▶ [EXERCISE AIM] Lines holding the string "Download" are the ones to copy; find them all in the data.

....

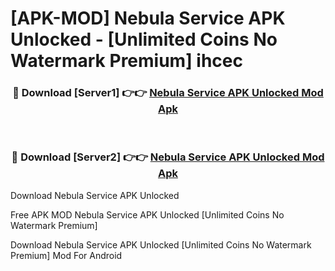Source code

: # [APK-MOD] Nebula Service APK Unlocked - [Unlimited Coins No Watermark Premium] ihcec



<div align="center">
<h3>🔴 Download [Server1] 👉👉 <a href="https://momento.my/?title=Nebula_Service_APK_Unlocked">Nebula Service APK Unlocked Mod Apk</a></h3><br>

<h3>🔴 Download [Server2] 👉👉 <a href="https://momento.my/?title=Nebula_Service_APK_Unlocked">Nebula Service APK Unlocked Mod Apk</a></h3>
</div>



Download Nebula Service APK Unlocked 

Free APK MOD Nebula Service APK Unlocked [Unlimited Coins No Watermark Premium]

Download Nebula Service APK Unlocked [Unlimited Coins No Watermark Premium] Mod For Android
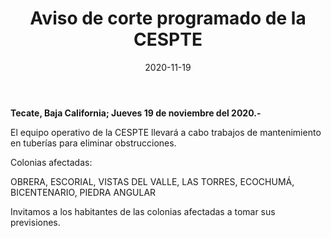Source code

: ﻿---
layout: blog
title:  "Aviso de corte programado de la CESPTE"
date:   2020-11-19
categories: tecate
permalink: /:categories/:title:output_ext
image: /img/cnr/aviso-de-corte-programado-de-la-cespte.jpg
alt: "Aviso de corte programado de la CESPTE"
autor: "CNR Noticias - Canal 73"
---


**Tecate, Baja California;  Jueves 19 de noviembre del 2020.-**


El equipo operativo de la CESPTE llevará a cabo trabajos de mantenimiento en tuberías para eliminar obstrucciones. 


Colonias afectadas:


OBRERA, ESCORIAL, VISTAS DEL VALLE, LAS TORRES, ECOCHUMÁ, BICENTENARIO, PIEDRA ANGULAR


 Invitamos a los habitantes de las colonias afectadas a tomar sus previsiones.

....

▶ [FINISHED EXERCISE]
<h3>🔴 Download [Server1] 👉👉 <a href="https://momento.my/?title=Nebula_Service_APK_Unlocked">Nebula Service APK Unlocked Mod Apk</a></h3><br>
<h3>🔴 Download [Server2] 👉👉 <a href="https://momento.my/?title=Nebula_Service_APK_Unlocked">Nebula Service APK Unlocked Mod Apk</a></h3>
Download Nebula Service APK Unlocked 
Download Nebula Service APK Unlocked [Unlimited Coins No Watermark Premium] Mod For Android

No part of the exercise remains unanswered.